Oleh: Direktur Masangena Institut Awaluddin

RUANG publik kita memang bukanlah ruang hampa yang sepi dari beragam diskursus yang menggelayutinya dari semua aspek dan tatanan sosial sepanjang sejarah kehidupan manusia. Ia selalu mengalami metamorfosis budaya dan reinkarnasi sejalan dengan perubahan jaman dengan mengusung kiblat transformasi peradaban yang setiap detik merubah cara pandang makhluk sosial yang bernama manusia.
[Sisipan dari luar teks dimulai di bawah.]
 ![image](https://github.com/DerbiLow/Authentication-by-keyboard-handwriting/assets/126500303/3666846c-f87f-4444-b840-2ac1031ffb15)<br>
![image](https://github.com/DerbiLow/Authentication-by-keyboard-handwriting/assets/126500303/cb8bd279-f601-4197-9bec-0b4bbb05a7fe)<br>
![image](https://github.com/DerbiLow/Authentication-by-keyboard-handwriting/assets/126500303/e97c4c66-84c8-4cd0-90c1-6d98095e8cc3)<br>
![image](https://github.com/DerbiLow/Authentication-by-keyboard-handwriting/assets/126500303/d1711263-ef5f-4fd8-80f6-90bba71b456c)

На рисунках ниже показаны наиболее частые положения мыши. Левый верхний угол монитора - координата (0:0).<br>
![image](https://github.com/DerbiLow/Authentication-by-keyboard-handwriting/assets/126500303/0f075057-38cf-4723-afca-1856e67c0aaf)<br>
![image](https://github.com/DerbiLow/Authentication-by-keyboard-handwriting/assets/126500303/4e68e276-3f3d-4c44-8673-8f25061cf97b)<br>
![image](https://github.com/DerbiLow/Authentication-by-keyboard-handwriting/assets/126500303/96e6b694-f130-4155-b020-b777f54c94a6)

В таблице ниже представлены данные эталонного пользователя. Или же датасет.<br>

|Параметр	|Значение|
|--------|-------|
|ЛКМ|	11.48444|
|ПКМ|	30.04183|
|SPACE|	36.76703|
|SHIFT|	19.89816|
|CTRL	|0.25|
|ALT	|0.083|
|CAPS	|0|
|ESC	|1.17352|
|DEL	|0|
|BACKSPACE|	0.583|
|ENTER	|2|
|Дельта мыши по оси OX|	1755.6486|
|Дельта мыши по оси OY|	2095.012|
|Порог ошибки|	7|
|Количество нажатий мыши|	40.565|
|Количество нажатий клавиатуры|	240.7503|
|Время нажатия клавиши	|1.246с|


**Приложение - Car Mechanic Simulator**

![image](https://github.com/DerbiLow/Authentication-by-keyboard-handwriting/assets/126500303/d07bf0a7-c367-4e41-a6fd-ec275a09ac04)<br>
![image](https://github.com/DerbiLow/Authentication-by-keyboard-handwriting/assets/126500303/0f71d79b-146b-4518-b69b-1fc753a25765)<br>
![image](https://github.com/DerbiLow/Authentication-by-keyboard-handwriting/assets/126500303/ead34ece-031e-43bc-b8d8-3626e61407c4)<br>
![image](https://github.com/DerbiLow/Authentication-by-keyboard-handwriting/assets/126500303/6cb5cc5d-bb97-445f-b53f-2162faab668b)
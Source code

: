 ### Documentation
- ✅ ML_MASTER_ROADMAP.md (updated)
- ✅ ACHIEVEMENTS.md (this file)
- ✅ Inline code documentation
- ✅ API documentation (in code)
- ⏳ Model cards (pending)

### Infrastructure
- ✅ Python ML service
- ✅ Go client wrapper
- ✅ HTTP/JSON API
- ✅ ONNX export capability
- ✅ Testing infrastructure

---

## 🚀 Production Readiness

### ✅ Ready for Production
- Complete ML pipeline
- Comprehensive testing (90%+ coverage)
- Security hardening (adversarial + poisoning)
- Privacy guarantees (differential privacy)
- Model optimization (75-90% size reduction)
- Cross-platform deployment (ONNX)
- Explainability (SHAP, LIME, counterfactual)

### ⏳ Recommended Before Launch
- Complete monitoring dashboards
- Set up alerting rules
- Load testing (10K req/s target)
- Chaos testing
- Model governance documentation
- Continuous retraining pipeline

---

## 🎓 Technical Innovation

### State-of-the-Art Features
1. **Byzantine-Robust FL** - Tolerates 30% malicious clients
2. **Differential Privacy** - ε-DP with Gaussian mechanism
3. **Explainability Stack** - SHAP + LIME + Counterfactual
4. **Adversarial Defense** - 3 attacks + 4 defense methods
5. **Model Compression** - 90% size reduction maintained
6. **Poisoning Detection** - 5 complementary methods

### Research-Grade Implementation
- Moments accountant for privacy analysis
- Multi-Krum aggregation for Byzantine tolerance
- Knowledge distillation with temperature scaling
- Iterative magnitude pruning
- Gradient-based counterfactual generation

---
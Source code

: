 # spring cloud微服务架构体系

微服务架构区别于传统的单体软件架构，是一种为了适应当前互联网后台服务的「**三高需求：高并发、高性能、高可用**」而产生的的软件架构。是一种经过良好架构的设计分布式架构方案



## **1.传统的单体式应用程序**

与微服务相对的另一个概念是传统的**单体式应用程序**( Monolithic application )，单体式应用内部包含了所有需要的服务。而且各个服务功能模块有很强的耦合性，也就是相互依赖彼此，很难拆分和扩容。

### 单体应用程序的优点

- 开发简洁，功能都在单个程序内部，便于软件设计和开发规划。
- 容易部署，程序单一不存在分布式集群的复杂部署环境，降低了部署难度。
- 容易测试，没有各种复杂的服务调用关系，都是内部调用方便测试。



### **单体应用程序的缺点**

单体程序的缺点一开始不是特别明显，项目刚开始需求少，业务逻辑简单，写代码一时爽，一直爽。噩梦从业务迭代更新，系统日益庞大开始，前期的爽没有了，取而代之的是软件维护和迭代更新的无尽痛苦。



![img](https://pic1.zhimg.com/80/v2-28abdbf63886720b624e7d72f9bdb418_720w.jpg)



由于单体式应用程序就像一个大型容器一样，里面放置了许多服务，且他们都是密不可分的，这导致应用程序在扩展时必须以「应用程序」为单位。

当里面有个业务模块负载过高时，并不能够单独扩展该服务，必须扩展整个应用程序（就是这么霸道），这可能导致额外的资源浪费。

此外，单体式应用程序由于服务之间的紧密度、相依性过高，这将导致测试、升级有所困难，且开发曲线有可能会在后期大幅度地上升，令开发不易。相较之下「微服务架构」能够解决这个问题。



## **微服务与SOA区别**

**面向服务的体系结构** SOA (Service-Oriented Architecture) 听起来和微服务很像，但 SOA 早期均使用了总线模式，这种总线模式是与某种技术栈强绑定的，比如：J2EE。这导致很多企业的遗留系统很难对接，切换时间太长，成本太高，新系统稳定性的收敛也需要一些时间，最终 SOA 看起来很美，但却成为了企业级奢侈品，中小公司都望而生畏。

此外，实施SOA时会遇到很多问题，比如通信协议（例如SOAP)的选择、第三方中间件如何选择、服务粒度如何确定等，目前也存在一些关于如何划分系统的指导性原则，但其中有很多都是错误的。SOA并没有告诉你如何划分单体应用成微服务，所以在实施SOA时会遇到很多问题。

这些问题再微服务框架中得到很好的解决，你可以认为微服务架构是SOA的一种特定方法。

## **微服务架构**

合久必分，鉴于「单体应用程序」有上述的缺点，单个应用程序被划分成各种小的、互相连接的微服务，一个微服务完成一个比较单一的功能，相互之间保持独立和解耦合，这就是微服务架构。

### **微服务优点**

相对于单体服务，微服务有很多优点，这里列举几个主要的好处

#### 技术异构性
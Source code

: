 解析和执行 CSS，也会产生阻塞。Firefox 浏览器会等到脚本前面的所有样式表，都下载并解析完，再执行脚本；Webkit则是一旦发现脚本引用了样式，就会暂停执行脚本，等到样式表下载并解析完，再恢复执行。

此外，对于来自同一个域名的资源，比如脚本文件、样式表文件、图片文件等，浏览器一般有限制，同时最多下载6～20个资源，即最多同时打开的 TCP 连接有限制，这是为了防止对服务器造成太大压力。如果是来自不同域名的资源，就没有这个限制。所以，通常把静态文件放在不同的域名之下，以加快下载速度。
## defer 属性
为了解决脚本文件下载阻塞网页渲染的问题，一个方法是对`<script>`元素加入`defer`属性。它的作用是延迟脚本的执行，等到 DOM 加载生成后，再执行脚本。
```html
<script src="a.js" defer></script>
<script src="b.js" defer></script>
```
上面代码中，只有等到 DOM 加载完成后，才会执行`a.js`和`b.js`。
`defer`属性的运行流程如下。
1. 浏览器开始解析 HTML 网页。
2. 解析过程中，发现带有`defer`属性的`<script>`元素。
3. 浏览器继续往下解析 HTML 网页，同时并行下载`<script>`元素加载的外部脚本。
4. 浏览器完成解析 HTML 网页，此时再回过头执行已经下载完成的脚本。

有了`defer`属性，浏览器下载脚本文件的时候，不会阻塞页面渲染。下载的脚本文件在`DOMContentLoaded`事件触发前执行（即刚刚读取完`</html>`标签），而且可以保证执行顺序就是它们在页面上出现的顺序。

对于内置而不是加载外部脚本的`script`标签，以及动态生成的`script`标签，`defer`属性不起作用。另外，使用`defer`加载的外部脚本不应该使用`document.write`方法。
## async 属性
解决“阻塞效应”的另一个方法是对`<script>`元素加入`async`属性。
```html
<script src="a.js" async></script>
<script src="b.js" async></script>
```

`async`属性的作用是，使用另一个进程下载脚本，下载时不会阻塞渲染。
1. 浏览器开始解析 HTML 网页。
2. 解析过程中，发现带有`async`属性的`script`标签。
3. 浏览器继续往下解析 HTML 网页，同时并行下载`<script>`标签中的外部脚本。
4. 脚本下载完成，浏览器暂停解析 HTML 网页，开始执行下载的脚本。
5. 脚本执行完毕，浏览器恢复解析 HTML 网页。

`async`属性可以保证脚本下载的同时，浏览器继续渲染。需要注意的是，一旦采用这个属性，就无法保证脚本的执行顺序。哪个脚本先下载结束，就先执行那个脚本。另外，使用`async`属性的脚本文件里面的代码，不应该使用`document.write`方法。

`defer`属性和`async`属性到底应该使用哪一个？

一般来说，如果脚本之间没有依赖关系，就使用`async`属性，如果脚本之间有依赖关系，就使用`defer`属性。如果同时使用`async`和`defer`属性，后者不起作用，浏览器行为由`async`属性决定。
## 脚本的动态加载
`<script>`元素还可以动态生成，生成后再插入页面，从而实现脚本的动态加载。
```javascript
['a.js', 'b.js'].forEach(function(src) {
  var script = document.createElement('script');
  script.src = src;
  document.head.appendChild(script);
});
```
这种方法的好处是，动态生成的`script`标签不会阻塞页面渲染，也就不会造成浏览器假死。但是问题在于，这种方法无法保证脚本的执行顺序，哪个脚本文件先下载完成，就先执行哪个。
Tentu pergerakan zaman ini seyogyanya selalu harus ditafsir sebagai suatu entitas yang terus menerus mengalami elaborasi. baik dari sudut epistemogisnya maupun kearifannya agar tercipta sebuah panggung kehidupan yang harmoni dalam lautan heteroginitas. Itulah sunnatullah.

Menyikapi perbedaan pandangan diatara ribuan mahluk memanglah membutuhkan dedikasi yang tidak ringan sehingga bangunan kehidupan kemanusiaan tetap terpelihara dengan apik dan memandangnya dengan holistik.

Membangun presisi sentimen dalam perbedaan bukanlah sesuatu yang bijak tapi bagaimana itu direduksi sebagai sebuah kekuatan yang adi manfaat dalam merekonstruksi kembali cara berfikir kita yang lebih produktif. produktif secara sosial, produktif secara politik, budaya dan spritualitas. Tidak boleh ada yang alergi dan gatal terhadap upaya upaya perbaikan dalam apapun bentuknya. Betapa kehadiran alam semesta mulai dari partikel terkecil sejenis protozoa pun masih memiliki manfaat apalagi molekul yang besar sejenis negara. Keduanya haruslah terintegrasi dan menguatkan.

Ruang ruang yang mungkin hilang dari peta sosial kita selama ini haruslah terus mengalami diskursus diberbagai kesempatan yang kita miliki sehingga kita tidak mengalami amnesia dan kehilangan momentum untuk memperbaikinya.

Setiap dari kita adalah pewaris sejarah dan punya tugas untuk memperbaikinya apakah dengan fil jasadi (red: Eksekutif), fabilisaani (Legislatif, Cendekiawan) atau fabi qolbih (pembangkangan hati untuk tidak setuju). Tiga komponen itulah sesungguhnya tugas kenabian kita dalam upaya menempatkan posisi kita dihadapan Tuhan sebagai khalifah.

Pada konteks itulah sebenarnya utilitas manusia dan kemanusiaan kita menjadi pertaruhan.